In this case, while both document have both query terms, the field in the second document is shorter. Which means that, essentially, a higher percentage of the terms in the field value match the given query terms. In Solr’s mind, that makes it a better match, and the shorter document shows up first.

Solr doesn’t automatically give more weight to the recently-dead Monkee because internally it doesn’t care that you’re thinking of those values as four separate names. It just concatenates them together and indexes them.

This is not, for most people, expected behavior.

Phrase slop

Part of what’s going on here is that we haven’t told Solr that it should care how close together the terms are.

One way to do that is to use a phrase query by throwing quotes around the terms

Put double-quotes around it to make it a phrase query
  1.   "q" => '"Davy Jones"'

…but that won’t find anything, because Davy and Jones aren’t right next to each other in our document.

Solr does allow a phrase query to be “sloppy”, though — basically saying that instead of being right next to each other, the terms need to be within a certain number of tokens of each other.

For that, we’ll tell solr to search against certain fields (pf) treating the query as a phrase, and allow a little slop (ps) as well.

ruby/names_sloppy_query.rb
  1.   {
  2.     'fl' => 'score, *',
  3.     'defType' => 'dismax',
  4.     'wt' => 'csv',
  5.     'q' => 'davy jones',
  6.     'qf' => 'name_text',
  7.     'pf' => 'name_text^10', # search this field as a phrase
  8.     'ps' => '4' # allow 'phrase' to mean 'within 4 tokens of each other'
  9.   }

That gets us something more expected.

  1.   id,title,name_text,score
  2.   1,The Monkees,"Peter Tork,Mike Nesmith,Micky Dolenz,Davy Thomas Jones",0.2806283
  3.   2,Heros of the Wild West,"Buck Jones,Davy Crockett",0.029652705

Enter positionIncrementGap

OK. Now that we have the concept of “slop”, one of those mystery fieldtype parameters makes sense: positionIncrementGap. Basically, a positionIncrementGap of 1000 means When computing slop, pretend there are 1000 tokens between the entries in a multValued field.

A sloppy phrase search, then, will only find (and thus boost) the phrase if (a) the tokens are in the same entry for a multiValued field, and (b) your slop value is less than your positionIncrementGap.

All you have to do is use the pf and ps parameters and you’re set.
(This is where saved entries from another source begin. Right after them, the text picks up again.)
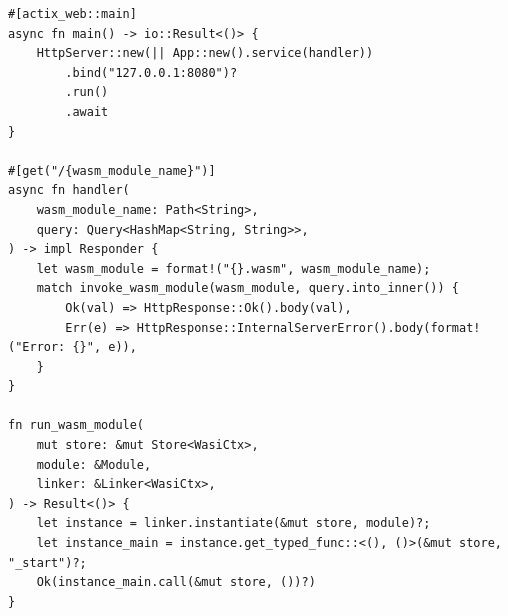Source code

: \begin{lstlisting}[frame=lines, style=Rust, caption={actix http server with a handler function to invoce the wasm modules}, showstringspaces=false, captionpos=b]
#[actix_web::main]
async fn main() -> io::Result<()> {
    HttpServer::new(|| App::new().service(handler))
        .bind("127.0.0.1:8080")?
        .run()
        .await
}

#[get("/{wasm_module_name}")]
async fn handler(
    wasm_module_name: Path<String>,
    query: Query<HashMap<String, String>>,
) -> impl Responder {
    let wasm_module = format!("{}.wasm", wasm_module_name);
    match invoke_wasm_module(wasm_module, query.into_inner()) {
        Ok(val) => HttpResponse::Ok().body(val),
        Err(e) => HttpResponse::InternalServerError().body(format!("Error: {}", e)),
    }
}

fn run_wasm_module(
    mut store: &mut Store<WasiCtx>,
    module: &Module,
    linker: &Linker<WasiCtx>,
) -> Result<()> {
    let instance = linker.instantiate(&mut store, module)?;
    let instance_main = instance.get_typed_func::<(), ()>(&mut store, "_start")?;
    Ok(instance_main.call(&mut store, ())?)
}
\end{lstlisting}




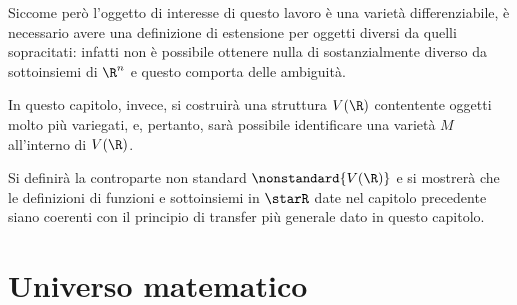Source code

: Siccome però l'oggetto di interesse di questo lavoro è una varietà differenziabile, è necessario avere una definizione di estensione per oggetti diversi da quelli sopracitati: infatti non è possibile ottenere nulla di sostanzialmente diverso da sottoinsiemi di $ \R^{n} $ e questo comporta delle ambiguità.

In questo capitolo, invece, si costruirà una struttura $ V(\R) $ contentente oggetti molto più variegati, e, pertanto, sarà possibile identificare una varietà $ M $ all'interno di $ V(\R) $.

Si definirà la controparte non standard $ \nonstandard{V(\R)} $ e si mostrerà che le definizioni di funzioni e sottoinsiemi in $ \starR $ date nel capitolo precedente siano coerenti con il principio di transfer più generale dato in questo capitolo. 

\section{Universo matematico}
Note that this should be telling you two things:

  • Always use the same positionIncrementGap for your multiValued fields
  • Make it a number much larger than the maximum number of tokens you expect to ever have in a field.

Note that a large positionIncrementGap doesn’t actually put 1000 tokens in there — a large value doesn’t affect processing time or your index size or anything.

But I’m already using the pf parameter!

Slop is great when you want it. But I don’t always want to use slop. Slop of 4 makes the phrase “Sex in the City” be treated exactly the same as “In the Sex City“. If someone puts in an exact title, I want to reward them for that query by floating the exact match to the top, and slop prevents me from doing so.

[Forshadowing: We'll talk about exact-ish matches in a few days.]

OK, so we can’t just appropriate the pf/ps parameters and and push the slop value up all the time — that cripples our ability to create the query boost structure we want.

Query slop

So, dismax (and its cousin edismax) have an analogous parameter that affects only phrases within the normal query: qs.

qs is a dismax param that affects query slop — how much slop to allow in phrases within the query, much like the ps param.

The query

A three-token query
  1.   'q' => 'Bill "The Weasel" Dueber'

…has three tokens, the second of which (“The Weasel”) is a phrase. It’s that phrase token that is affected by query slop.

OK. So it affects only the phrases in the normal query. But…suppose we just force the entire query to be one big phrase? That’ll get us somewhere!

We just need to do the following:

  • Create a boost query that uses the same fields as the regular query
  • …but treats all the query terms as one big phrase
  • …and give it a query slop of one less that the positionIncrementGap in our field type definition (in my case, 999)

Package it up

OK, so here’s what we’re going to do. You can just take this basic idea and build it into your own queries in your application code. Try it. You might like it. Play around with what fields are affected, how much weight to give it, etc.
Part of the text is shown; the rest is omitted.